Preso il pesce lo passavano alla seconda barca in dotazione della feluca, dove altri marinai avevano l’incarico di “maneggiare” il pesce arpionato fino a sfinirlo, per poi tirarlo esanime sulla barca. Mentre “u luntru” riprendeva il suo posto dietro alla feluca, pronto a ripartire per un eventuale successivo inseguimento su indicazione di “u ntinneri”.
A partire dalla fine degli anni ’50 e i primi anni’60 fanno la loro comparsa le “feluche a motore”, altrimenti dette “passerelle”. Esse cambiano il sistema di pesca del pescespada con la “traffinera”, praticato da oltre duemila anni e fino ad allora. E vanno a sostituire, in un unico mezzo, le vecchie “feluche” da posta e “u luntru”. Sono lunghe fra i 12 e i 20 metri, con uno, due o anche tre motori di varia potenza che consentono loro la giusta velocità, per l’inseguimento della preda.

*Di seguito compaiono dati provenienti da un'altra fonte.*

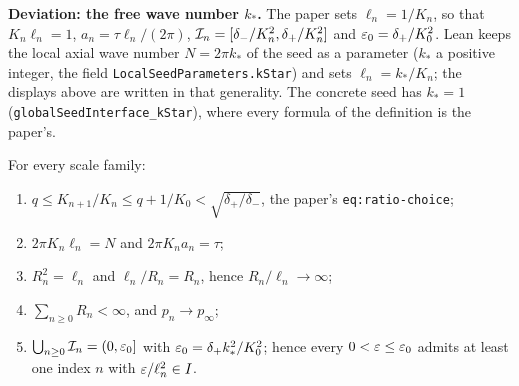 \textbf{Deviation: the free wave number $k_* $.}  The paper sets $\ell_n=1/K_n $, so that
$K_n\ell_n=1 $, $a_n=\tau\ell_n/(2\pi) $, $\mathcal{I}_n=[\delta_-/K_n^2,\delta_+/K_n^2] $ and
$\varepsilon_0=\delta_+/K_0^2 $.  Lean keeps the local axial wave number $N=2\pi k_* $ of the seed
as a parameter ($k_* $ a positive integer, the field \texttt{LocalSeedParameters.kStar}) and
sets $\ell_n=k_*/K_n $; the displays above are written in that generality.  The concrete
seed has $k_*=1 $ (\texttt{globalSeedInterface\_kStar}), where every formula of the definition is the
paper's.

\begin{lemma}
  \label{lem:velocity:scale-arithmetic}
  \leanok
  For every scale family:
  \begin{enumerate}
    \item $q\leq K_{n+1}/K_n\leq q+1/K_0<\sqrt{\delta_+/\delta_-} $, the paper's
      \texttt{eq:ratio-choice};
    \item $2\pi K_n\ell_n=N $ and $2\pi K_na_n=\tau $;
    \item $R_n^2=\ell_n $ and $\ell_n/R_n=R_n $, hence $R_n/\ell_n\to\infty $;
    \item $\sum_{n\geq0}R_n<\infty $, and $p_n\to p_\infty $;
    \item $\bigcup_{n\geq0}\mathcal{I}_n=(0,\varepsilon_0] $ with $\varepsilon_0=\delta_+k_*^2/K_0^2 $; hence
      every $0<\varepsilon\leq\varepsilon_0 $ admits at least one index $n $ with $\varepsilon/\ell_n^2\in I $.
  \end{enumerate}
\end{lemma}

Sporgente dalla prua dell’imbarcazione si trova una lunga passerella, in parte retrattile come le scale dei pompieri, per una lunghezza che può variare dai 20 ai 40 metri, sostenuta da un fitto intrico di cavi metallici, con la funzione di creare distanza tra la prua, facilmente individuabile dal pesce, e la preda avvistata. Al centro della stessa imbarcazione è collocato un albero “traliccio” che misura dai 20 ai 35 metri, sostenuto, anche questo, da un fitto intrico di cavi. Su detto “traliccio” salgono e si posizionano, in quella che viene chiamata “coffa”, due o tre “vedette” o avvistatori, col compito di esplorare il mare percorso in lungo e in largo per individuare i pesci in transito. Nella “coffa”, posta proprio in cima al “traliccio”, sono sistemate anche le leve di comando del motore e gli organi di guida dell’imbarcazione, azionati da uno o due uomini di vedetta.

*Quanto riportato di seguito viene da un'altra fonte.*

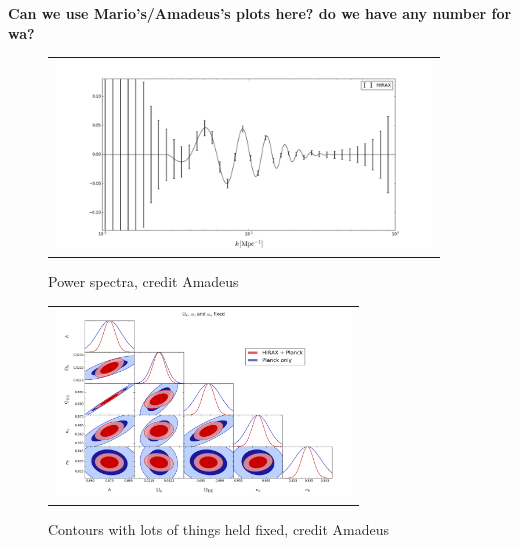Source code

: \documentclass[]{spie}  %
\begin{document}
\textbf{Can we use Mario's/Amadeus's plots here? do we have any number for wa?}

 \begin{figure} [ht]
  \begin{center}
   \begin{tabular}{c} %
   \includegraphics[height=5cm]{fbao_constraints_hirax.png}
   \end{tabular}
   \end{center}
   \caption[Power Spectra] 
   { \label{fig:pspec} 
Power spectra, credit Amadeus }
   \end{figure} 

  \begin{figure} [ht]
  \begin{center}
   \begin{tabular}{c} %
   \includegraphics[height=5cm]{5pellipses_justHIRAX1.png}
   \end{tabular}
   \end{center}
   \caption[Contours] 
   { \label{fig:contours} 
Contours with lots of things held fixed, credit Amadeus}
   \end{figure} 
\end{document}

Avvistata la preda, essi, dall’alto, hanno il compito di avvisare gli uomini in coperta e di dirigere con precisione l’imbarcazione lungo i percorsi del pesce. Facendo in modo di portare sulla verticale del pesce l’estremità anteriore della passerella, mettendo “u lanzaturi” nelle condizioni di colpire il pesce con precisione, con poche possibilità di fallimento. Oggi è diventato tutto più facile, mentre nella pesca di un tempo si assisteva a una vera lotta tra i pescatori e il pesce. L’abilità dei pescatori, costretti spesso ad affrontare, a remi, venti e onde contrarie, e con la sola forza dei loro muscoli, si misurava con l’abilità del pesce, che spesso la faceva franca.

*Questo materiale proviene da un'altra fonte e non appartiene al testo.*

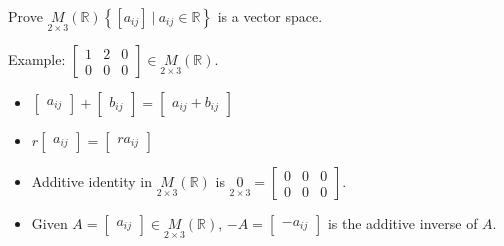 \documentclass[11pt,fleqn]{book} %
\begin{document}
\begin{example}
    Prove $\underset{2 \times 3}{M}(\mathbb{R}) \left\{ [a_{ij}] ~|~ a_{ij} \in \mathbb{R} \right\}$ is a vector space. 
    
    Example: $\begin{bmatrix}  1 &2 &0 \\ 0 &0 & 0 \end{bmatrix} \in \underset{2 \times 3}{M}(\mathbb{R})$. 
    \begin{itemize}
        \item $\begin{bmatrix} a_{ij} \end{bmatrix} + \begin{bmatrix} b_{ij} \end{bmatrix} = \begin{bmatrix} a_{ij}+b_{ij} \end{bmatrix}$

        \item $r\begin{bmatrix} a_{ij} \end{bmatrix} = \begin{bmatrix} ra_{ij} \end{bmatrix}$

        \item Additive identity in $\underset{2\times3}M(\mathbb{R})$ is $\underset{2\times3}{0} = \begin{bmatrix} 0&0&0\\0&0&0 \end{bmatrix}$. 

        \item Given $A = \begin{bmatrix} a_{ij} \end{bmatrix} \in \underset{2\times3}M(\mathbb{R})$, $-A = \begin{bmatrix} -a_{ij} \end{bmatrix}$ is the additive inverse of $A$. 
    \end{itemize}
\end{example}
\end{document}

Don Giovanni d’Austria e la pesca del pescespada
Si racconta che Don Giovanni D’Austria, figlio illegittimo dell’imperatore Carlo V D’Asburgo, trovandosi a Messina nell’estate del 1571, in attesa della formazione della flotta della Lega Santa, con la quale, il 7 ottobre dello stesso anno, sconfisse la potenza turca nella famosa battaglia di Lepanto, si appassionò talmente alla pesca del pescespada che volle istruirsi nell’uso dell’arpione, divenendo un bravissimo fiocinatore (lanzaturi), tanto che una volta uccise sei pescispada di sua mano. Un’altra volta gli accadde anche che un pescespada ferito, ma non molto rassegnato a morire, si avventò contro la barca e la perforò da parte a parte. Il Principe mandò a suo padre, Carlo V, la spada di quel pesce come segno dello scampato pericolo.
Oggi questa pesca non rende più come un tempo, per effetto dei cambiamenti ambientali. Rappresenta, più che altro, un valore da difendere e custodire, con le sue radici millenarie. Per salvaguardarla è stata escogitata la pesca-turismo, disciplinata per legge, che offre la possibilità, a chiunque lo desideri, di condividere con l’equipaggio di pescatori una giornata di esperienze marinare a bordo delle spettacolari feluche motorizzate (motopasserelle).